Мыслитель, который пытается дать собственно философский ответ на этот вопрос, – это Гегель, точнее «автор "Феноменологии духа"», поскольку, как мы заметили, в более поздний период Гегель отходил от осмысления тех новаций, которые в осознание проблемы природы и предназначения философии внес Кант. В самом общем виде ответ «Феноменологии» заключается в следующем: точка зрения философии («абсолютного знания») вызревает в процессе «опыта сознания», который не сводится ни к осмыслению реальной истории человечества, ни к дедукции фихтевско-шеллинговского типа. Гегель вводит в структуру повествования особую инстанцию – «наше сознание», феноменолога, который «проживает» все пути наблюдаемого сознания, отождествляя себя с ним в каждом отдельном опыте. В результате все способы отношения сознания к предмету, все «языки», на которых оно выражает свое содержание, должны, по замыслу Гегеля, сохраняться и в «абсолютном знании» (философии), но они сохраняются не в своей непосредственности, а «снимаются» в неком новом синтетическом языке, который и должен оказаться специфическим языком новой философии. Необыкновенное разнообразие проблематики «Феноменологии», озадачивающее и пугающее читателя (социальная история и теоретико-познавательные вопросы, мораль, религия, искусство и т.п.), не в последнюю очередь объясняется как раз желанием выработки собственного языка философии. И трудность книги связана не в последнюю очередь с тем, что это намерение автора нашло реальное воплощение в тексте. Был ли завершен у Гегеля этот процесс? Со всей определенностью можно сказать, что нет. В письме Нитхаммеру от 16 января 1807 г. читаем: «При последнем чтении (с целью найти опечатки) у меня часто появлялось желание почистить верстку во многих местах от балласта и сделать текст более гладким; при втором издании, которое будет скоро — si diis placet!? – все должно стать лучше, и этим я утешаю себя, этим должен утешать и других…» (Гегель, 1973, с. 261).

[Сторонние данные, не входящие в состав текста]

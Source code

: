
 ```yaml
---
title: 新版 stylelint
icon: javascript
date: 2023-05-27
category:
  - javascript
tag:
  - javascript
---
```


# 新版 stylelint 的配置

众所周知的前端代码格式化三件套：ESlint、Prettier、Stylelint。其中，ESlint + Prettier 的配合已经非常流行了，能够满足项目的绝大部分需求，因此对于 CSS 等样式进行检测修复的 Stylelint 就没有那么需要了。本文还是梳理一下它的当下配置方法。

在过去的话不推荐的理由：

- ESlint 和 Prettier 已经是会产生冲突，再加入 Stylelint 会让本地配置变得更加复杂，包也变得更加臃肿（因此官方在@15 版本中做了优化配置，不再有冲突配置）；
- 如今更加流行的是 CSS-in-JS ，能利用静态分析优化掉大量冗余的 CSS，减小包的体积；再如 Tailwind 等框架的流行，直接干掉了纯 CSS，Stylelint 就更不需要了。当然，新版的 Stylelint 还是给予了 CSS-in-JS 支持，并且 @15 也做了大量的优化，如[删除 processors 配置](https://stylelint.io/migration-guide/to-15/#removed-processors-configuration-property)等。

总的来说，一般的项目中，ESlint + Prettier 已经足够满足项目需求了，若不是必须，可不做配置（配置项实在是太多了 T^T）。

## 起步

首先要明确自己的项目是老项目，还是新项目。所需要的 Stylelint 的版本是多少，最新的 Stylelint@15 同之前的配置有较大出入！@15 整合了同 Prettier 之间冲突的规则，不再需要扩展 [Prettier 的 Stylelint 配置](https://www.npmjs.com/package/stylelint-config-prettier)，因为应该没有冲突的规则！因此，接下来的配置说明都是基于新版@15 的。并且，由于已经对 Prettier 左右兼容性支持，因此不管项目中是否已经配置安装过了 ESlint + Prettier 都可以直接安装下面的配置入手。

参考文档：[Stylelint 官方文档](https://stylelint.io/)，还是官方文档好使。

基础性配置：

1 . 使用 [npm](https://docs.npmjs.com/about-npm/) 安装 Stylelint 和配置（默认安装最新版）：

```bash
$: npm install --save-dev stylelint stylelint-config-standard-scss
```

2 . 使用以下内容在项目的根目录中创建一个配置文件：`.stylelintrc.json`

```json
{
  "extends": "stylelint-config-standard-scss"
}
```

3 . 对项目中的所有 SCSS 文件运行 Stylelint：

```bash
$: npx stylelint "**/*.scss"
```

После «Феноменологии» Гегель с оговорками, но возвращается к языку прежней философии, также доводя его в «Логике» (хотя в этой ипостаси Гегель – «талант», а не «гений») до последнего совершенства, как если бы после Канта она еще могла возродиться!

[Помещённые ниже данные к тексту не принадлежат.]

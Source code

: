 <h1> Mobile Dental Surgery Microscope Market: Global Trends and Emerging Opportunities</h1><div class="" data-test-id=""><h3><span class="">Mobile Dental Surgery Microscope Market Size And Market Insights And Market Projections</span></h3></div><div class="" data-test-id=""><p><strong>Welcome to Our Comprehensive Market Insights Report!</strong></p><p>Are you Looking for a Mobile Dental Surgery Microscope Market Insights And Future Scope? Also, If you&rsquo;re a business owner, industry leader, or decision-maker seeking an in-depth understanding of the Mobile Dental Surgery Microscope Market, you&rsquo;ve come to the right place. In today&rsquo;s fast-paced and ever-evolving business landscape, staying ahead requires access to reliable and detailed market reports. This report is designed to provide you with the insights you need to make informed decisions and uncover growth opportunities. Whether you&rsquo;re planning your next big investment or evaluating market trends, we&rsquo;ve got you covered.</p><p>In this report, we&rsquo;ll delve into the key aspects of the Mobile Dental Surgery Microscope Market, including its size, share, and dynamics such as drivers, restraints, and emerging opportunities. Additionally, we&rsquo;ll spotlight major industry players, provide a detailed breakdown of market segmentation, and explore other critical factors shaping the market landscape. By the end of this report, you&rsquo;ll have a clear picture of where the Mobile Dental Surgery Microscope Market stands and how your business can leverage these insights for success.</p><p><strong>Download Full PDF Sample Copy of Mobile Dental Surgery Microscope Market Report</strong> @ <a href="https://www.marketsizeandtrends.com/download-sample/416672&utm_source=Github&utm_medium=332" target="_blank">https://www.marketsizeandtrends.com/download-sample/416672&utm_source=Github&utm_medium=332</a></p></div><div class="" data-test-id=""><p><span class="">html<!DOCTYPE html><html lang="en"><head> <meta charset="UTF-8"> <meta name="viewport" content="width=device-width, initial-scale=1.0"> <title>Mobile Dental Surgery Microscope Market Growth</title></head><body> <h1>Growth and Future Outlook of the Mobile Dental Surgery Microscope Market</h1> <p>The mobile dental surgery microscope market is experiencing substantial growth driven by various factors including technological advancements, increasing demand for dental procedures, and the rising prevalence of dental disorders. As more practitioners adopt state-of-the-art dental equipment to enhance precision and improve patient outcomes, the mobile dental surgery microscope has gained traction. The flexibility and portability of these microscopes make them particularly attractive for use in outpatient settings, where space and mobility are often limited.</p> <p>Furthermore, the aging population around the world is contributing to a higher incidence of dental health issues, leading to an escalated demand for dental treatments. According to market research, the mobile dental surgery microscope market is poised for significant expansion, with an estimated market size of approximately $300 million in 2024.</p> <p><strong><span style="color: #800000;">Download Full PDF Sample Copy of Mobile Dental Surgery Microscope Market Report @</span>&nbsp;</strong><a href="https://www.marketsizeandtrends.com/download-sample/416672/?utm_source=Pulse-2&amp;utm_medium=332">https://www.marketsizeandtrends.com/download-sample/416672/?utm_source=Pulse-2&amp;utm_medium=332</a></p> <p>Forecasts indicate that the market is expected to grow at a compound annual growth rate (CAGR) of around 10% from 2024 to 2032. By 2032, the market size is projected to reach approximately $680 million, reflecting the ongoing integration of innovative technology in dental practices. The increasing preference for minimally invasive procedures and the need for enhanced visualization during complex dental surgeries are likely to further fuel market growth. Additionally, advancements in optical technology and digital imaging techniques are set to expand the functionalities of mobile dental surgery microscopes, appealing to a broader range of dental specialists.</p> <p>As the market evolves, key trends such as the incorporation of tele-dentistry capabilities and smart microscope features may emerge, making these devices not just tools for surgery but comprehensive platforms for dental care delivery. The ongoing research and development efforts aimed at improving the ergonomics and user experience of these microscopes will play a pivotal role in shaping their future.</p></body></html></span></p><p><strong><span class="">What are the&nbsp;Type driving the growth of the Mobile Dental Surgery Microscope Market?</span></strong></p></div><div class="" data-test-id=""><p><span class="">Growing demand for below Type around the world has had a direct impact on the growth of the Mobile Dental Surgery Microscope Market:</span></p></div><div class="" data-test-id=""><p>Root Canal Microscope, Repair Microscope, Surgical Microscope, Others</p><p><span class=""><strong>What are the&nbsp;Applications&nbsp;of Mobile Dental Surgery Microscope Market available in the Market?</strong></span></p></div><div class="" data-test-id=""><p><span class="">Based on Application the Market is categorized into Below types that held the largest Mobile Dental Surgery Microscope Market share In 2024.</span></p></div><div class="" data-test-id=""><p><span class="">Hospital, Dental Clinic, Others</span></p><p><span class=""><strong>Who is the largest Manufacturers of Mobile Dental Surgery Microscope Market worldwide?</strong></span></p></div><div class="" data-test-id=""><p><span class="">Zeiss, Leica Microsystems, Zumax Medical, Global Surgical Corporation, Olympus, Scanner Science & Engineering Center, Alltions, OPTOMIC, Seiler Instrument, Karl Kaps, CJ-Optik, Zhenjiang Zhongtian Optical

Между прочим, влияние именно эстетической сферы на будущую «Феноменологию» осознавал и сам философ. Так, в наброске письма к гейдельбергскому филологу Фоссу (набросок письма относится, предположительно, к маю 1805 г., т.е. к тому времени, когда Гегель, по-видимому, начинал работу над своим произведением) Гегель пишет о своем желании «…вести курс еще по одной из специальных философских дисциплин, который в Гейдельберге никто, кажется, не ведет, – по эстетике в виде cours de literature – мечта, которую я давно лелею и которую я осуществил бы с еще большей охотой…» (Гегель, 1973, с. 248). Даже беглое знакомство с «Феноменологией» показывает значимость для Гегеля именно формы выражения мысли. Г.Г. Шпет говорит о «языке заметно яркого стиля»: «…тяжеловесный и в то же время выспренний, архаичный по составу и смысловому значению слов, вдруг прерываемый метким афоризмом, смелым сочетанием слов и почти публицистической риторикой» (Шпет, 1959, с. XLVII). Екатерина Аменицкая, одна из переводчиц, выполнившая под редакцией Э.Л. Радлова подготовку первого русского издания «Феноменологии духа» и написавшая к нему вступительную статью, верно замечает, что форма изложения произведений Гегеля «органически связана с характером излагаемых мыслей», «в изложении чувствуешь глубокую борьбу и страдание Гегеля» (Гегель, 1913, с. IX). Но, продолжает она, «когда Гегелю удавалось найти соответствующее выражение для своей мысли, оно, действительно, вскрывало ее глубочайший внутренний смысл и ярко освещало суть вещи… "Феноменология духа" отличается богатством воображения и силой выражения, соединенной с красочностью и образностью. Э. Кэрд характеризует "Феноменологию" как "единую мысль, воспламеняющуюся от быстроты и напряжения собственного движения"» (Гегель, 1913, с. X).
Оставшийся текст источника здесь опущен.